Data published by CECE suggest that the international situation will remain fluid in the short-term because recoveries after financial crises are always slow but that indicators should point on steady growth. Governments will have to define exit strategies to facilitate the recovery, not the least because otherwise financial markets will impose them. In a panorama in which salaries and inflation will remain unchanged, Asia will move into the overtaking lane, North America the central lane and Europe the slow lane.
As regards Europe, experts agree that recovery from the damage caused by the crisis will be highly irregular and characterised by the fact that while economic recovery and the weak euro will drive growth in exports, increased taxation, unemployment and the credit squeeze will tend to hamper them, while the cost of work will have a negative impact and create a gap between the north and south of the continent.
Forecasts for the next two years still see Germany in the driving position, although Great Britain should overtake it in 2012, contrasting performances for France with 2011 down compared to 2010 but up again in 2012, and Spain, that after being the only western country in 2010 to post a drop in GDP will resume growth in 2011/12.
The situation is more complex for countries in Eastern Europe, where there is evident need for government intervention with fiscal reforms to block the crisis, although it is unlikely that the growth rates achieved in the period 2002/07 will be resumed.

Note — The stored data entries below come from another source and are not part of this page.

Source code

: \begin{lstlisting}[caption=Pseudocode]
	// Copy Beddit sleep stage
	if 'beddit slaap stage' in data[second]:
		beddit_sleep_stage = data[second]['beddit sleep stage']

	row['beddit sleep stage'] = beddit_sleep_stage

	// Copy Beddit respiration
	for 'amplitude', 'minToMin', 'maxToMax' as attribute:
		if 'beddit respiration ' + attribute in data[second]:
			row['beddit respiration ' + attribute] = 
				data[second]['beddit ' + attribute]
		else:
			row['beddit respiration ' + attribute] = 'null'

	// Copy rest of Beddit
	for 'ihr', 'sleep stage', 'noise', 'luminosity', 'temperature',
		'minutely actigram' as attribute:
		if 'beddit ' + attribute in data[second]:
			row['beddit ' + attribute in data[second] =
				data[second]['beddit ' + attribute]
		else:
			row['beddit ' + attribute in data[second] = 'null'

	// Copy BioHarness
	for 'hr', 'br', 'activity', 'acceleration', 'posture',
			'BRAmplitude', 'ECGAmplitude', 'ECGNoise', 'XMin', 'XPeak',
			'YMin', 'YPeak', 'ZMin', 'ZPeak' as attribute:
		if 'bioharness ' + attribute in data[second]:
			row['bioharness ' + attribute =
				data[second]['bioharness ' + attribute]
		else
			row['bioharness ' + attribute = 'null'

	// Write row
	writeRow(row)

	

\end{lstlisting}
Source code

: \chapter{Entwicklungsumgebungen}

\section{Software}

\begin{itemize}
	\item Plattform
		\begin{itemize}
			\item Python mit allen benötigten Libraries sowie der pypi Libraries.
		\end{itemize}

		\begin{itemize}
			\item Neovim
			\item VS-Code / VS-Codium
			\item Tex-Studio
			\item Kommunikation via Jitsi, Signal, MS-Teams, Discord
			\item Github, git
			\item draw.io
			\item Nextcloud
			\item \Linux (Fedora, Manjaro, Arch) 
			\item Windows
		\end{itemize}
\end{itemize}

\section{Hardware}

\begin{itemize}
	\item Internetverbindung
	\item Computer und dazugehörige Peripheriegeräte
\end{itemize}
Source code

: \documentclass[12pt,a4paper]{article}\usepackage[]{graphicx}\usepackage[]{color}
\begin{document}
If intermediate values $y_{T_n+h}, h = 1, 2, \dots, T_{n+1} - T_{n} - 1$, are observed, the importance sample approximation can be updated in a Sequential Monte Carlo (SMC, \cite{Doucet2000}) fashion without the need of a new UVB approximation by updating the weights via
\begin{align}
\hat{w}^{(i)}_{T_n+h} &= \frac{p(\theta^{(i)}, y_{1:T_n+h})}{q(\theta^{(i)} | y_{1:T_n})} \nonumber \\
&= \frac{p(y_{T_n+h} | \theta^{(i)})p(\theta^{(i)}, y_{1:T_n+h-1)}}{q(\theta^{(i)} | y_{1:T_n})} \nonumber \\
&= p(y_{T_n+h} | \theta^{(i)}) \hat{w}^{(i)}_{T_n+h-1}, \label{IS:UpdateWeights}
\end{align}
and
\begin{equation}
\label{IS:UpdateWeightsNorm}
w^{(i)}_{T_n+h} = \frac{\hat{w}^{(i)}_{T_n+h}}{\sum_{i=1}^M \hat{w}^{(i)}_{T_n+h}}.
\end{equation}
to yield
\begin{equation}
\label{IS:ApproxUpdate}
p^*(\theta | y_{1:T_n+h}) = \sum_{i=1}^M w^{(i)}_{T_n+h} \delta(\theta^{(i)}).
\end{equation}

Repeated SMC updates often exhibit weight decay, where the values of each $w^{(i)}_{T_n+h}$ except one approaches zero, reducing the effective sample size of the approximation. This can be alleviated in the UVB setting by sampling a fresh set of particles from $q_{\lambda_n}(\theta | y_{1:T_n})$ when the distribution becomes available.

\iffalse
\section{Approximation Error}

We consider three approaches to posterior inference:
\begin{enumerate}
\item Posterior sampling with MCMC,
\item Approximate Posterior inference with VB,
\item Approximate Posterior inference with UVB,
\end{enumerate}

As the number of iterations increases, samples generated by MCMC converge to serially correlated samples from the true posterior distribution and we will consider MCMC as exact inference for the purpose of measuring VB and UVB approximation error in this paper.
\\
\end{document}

Among emerging countries in Europe, the best performance was posted by Poland, that boasts a strong domestic market and low levels of international indebtedness. In fact, Poland – the only Eastern European country achieving growth even in a terrible year such as 2009 – will continue to grow in 2011 and 2012, while the same period will see Turkey post the most significant increases.
In this context, Italy is a half-way house. After posting – admittedly by a small margin – the worst loss in terms of GDP in 2009 among the 5 industrialised countries of Western Europe and having reacted positively in 2010, Italian GDP while still growing will post 2010 indicators below those for 2009. Forecasts for 2012 finally suggest a recovery, albeit less than in other countries. (Source: IHS Global Insight)
World machinery scenario
As indicated in the Off-Highway Research essentially dedicated to production of machines and vehicles for earth moving, after the explosion in the three-year period 2005/07 in the wake of easy access to credit and growth of Chinese demand (1,000,000 units sold for 99 billion dollars in 2007) the market saw a drastic down-sizing, so much so that in 2009 the number of machines and total turnover were more or less halved (570,000 units worth 56 billions). 2010 should close with a slight recovery (686,000 units for 65 billion dollars).
In outlining the world market scenario for earth moving machinery and vehicles, it is very important to understand evolution of the market between 2005 and 2009. China provided an enormous impulse in passing from 18% to 43% of world demand, while North America collapsed from 28% to 13%.
The structural and geographical changes on the market are especially evident with reference to 2005, when North America was the largest world market with 28%, Europe took 20%, China 18% and India 3%.
In just 4 years, 2009 was North America cover 13% of the market, Europe 15%, China 43% and India 5%.
These figures highlight that as North America and Europe turned in the worst performance since the 1990s, we are also witnessing a decisive shift in production and purchases from West to East.
While sales envisaged for 2014 in Europe and North America will be 123,500 and 128,500, the same posted in 1998/99 and 1994/95, China alone will purchase 326,400 machines and India will leap from 29,000 in 2009 to 63,320 in 2014.